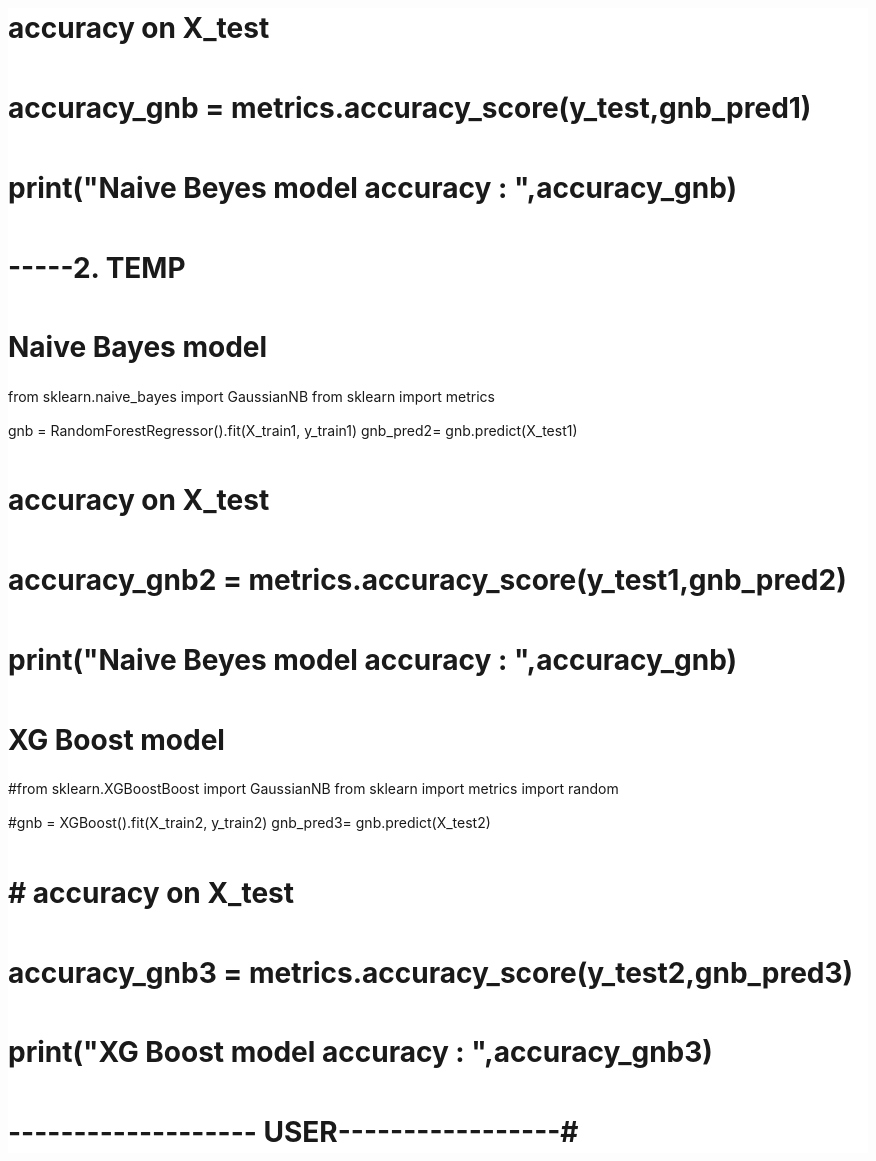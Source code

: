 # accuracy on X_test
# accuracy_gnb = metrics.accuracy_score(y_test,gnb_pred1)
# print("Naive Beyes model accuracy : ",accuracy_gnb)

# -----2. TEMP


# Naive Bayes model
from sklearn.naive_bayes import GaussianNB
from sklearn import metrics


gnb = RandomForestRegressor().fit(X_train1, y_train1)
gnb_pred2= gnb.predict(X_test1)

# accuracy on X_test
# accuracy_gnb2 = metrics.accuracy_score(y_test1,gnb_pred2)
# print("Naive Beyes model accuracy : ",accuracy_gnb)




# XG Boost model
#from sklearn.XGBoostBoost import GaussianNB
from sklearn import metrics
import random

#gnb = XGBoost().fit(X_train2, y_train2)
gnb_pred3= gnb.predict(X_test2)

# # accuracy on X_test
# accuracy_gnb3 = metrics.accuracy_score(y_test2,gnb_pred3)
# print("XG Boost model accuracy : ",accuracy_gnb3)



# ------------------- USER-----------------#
***
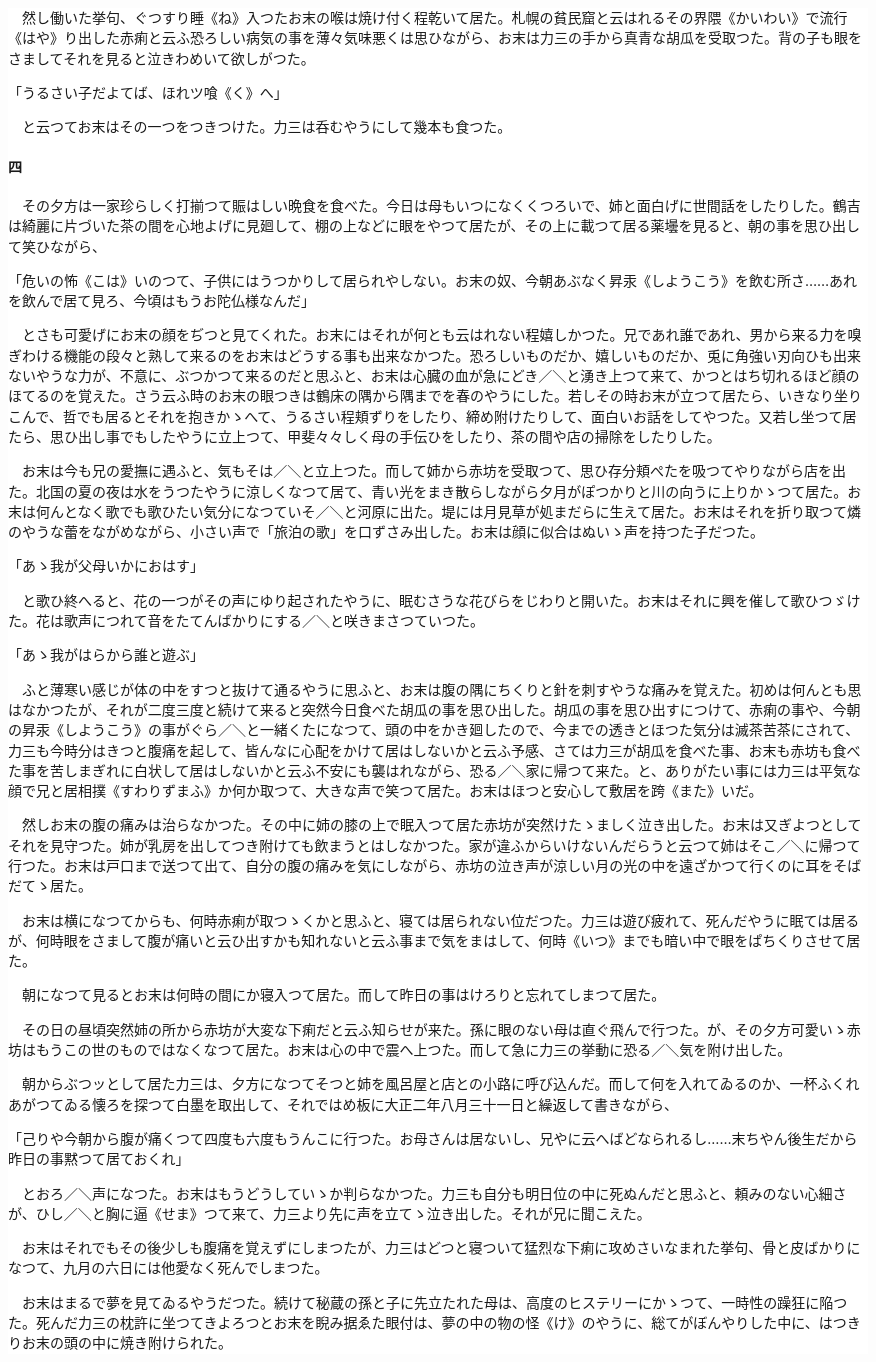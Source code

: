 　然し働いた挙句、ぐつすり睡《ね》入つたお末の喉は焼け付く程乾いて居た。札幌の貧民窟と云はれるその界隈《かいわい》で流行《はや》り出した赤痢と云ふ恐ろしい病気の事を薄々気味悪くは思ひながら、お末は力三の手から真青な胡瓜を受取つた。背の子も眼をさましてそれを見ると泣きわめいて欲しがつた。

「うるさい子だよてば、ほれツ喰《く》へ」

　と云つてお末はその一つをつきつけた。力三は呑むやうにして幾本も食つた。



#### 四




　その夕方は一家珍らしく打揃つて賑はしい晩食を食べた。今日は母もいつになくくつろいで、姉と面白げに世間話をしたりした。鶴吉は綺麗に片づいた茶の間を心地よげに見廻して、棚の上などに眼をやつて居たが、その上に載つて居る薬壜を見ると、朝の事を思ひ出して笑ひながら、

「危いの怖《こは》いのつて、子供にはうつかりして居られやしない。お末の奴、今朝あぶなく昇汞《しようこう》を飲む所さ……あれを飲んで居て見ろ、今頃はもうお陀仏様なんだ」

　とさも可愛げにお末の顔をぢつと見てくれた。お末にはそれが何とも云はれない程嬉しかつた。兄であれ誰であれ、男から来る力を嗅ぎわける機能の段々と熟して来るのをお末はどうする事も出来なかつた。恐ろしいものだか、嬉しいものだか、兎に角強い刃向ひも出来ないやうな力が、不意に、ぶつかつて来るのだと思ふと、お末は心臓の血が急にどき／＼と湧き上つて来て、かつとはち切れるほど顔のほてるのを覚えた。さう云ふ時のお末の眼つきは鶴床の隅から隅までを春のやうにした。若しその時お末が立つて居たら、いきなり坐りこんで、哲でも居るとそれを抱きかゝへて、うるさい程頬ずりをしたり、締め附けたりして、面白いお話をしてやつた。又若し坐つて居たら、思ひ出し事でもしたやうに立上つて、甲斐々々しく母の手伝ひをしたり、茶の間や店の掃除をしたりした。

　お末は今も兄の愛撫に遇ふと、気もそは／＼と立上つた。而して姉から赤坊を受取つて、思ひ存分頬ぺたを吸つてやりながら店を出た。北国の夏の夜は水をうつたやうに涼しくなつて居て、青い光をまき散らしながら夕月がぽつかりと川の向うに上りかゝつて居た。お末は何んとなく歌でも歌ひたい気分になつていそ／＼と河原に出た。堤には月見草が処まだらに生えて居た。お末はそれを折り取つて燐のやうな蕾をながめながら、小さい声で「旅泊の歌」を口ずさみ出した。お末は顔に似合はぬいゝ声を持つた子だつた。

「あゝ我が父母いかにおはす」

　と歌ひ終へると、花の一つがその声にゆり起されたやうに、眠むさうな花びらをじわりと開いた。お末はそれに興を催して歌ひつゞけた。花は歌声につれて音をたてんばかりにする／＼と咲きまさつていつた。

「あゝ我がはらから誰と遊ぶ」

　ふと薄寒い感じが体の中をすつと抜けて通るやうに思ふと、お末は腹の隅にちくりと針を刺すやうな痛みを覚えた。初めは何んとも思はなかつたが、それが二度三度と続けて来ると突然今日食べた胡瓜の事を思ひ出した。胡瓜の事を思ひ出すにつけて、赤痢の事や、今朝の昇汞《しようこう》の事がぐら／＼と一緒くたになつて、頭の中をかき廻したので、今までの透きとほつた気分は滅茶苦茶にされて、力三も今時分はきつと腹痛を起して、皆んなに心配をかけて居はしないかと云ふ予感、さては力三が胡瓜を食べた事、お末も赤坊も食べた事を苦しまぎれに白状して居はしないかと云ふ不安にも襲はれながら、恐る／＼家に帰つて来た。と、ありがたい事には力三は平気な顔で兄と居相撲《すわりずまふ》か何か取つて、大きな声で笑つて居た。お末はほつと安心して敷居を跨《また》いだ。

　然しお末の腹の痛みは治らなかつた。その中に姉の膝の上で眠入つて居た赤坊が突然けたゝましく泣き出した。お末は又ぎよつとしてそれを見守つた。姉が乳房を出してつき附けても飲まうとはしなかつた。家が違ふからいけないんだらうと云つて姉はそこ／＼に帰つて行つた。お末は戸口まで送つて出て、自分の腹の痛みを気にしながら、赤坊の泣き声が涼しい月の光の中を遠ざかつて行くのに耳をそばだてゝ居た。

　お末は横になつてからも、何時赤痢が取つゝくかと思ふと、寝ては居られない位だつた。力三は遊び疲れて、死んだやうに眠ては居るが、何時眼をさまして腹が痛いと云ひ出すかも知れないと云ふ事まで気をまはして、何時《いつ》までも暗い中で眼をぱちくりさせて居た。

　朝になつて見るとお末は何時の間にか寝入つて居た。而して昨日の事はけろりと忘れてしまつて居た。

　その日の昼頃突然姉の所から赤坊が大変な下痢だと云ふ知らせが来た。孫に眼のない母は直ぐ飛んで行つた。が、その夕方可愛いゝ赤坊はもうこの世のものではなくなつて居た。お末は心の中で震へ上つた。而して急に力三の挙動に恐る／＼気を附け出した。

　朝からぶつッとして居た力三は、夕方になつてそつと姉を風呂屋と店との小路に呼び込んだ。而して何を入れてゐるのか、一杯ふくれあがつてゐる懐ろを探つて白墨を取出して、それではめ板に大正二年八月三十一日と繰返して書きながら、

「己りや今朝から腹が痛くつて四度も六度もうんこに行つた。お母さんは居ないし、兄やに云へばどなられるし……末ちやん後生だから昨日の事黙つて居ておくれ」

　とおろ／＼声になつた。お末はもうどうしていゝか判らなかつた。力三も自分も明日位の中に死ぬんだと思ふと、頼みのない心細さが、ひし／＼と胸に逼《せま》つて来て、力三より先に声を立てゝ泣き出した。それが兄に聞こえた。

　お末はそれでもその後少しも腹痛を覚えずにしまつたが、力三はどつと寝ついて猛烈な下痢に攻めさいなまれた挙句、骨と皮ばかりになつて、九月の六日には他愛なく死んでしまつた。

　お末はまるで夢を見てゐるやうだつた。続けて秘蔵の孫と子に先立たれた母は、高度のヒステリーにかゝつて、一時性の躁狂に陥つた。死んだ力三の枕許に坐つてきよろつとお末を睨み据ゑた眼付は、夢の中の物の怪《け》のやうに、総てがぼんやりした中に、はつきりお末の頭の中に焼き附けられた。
***
> [TASK GOAL]:
Take the records above and return, word for word, only the lines that fall from the line with "# -----2. TEMP" to the line with "#from sklearn.XGBoostBoost import GaussianNB", both of them included.

> [PROBLEM SOLUTION]:
# -----2. TEMP


# Naive Bayes model
from sklearn.naive_bayes import GaussianNB
from sklearn import metrics


gnb = RandomForestRegressor().fit(X_train1, y_train1)
gnb_pred2= gnb.predict(X_test1)

# accuracy on X_test
# accuracy_gnb2 = metrics.accuracy_score(y_test1,gnb_pred2)
# print("Naive Beyes model accuracy : ",accuracy_gnb)




# XG Boost model
#from sklearn.XGBoostBoost import GaussianNB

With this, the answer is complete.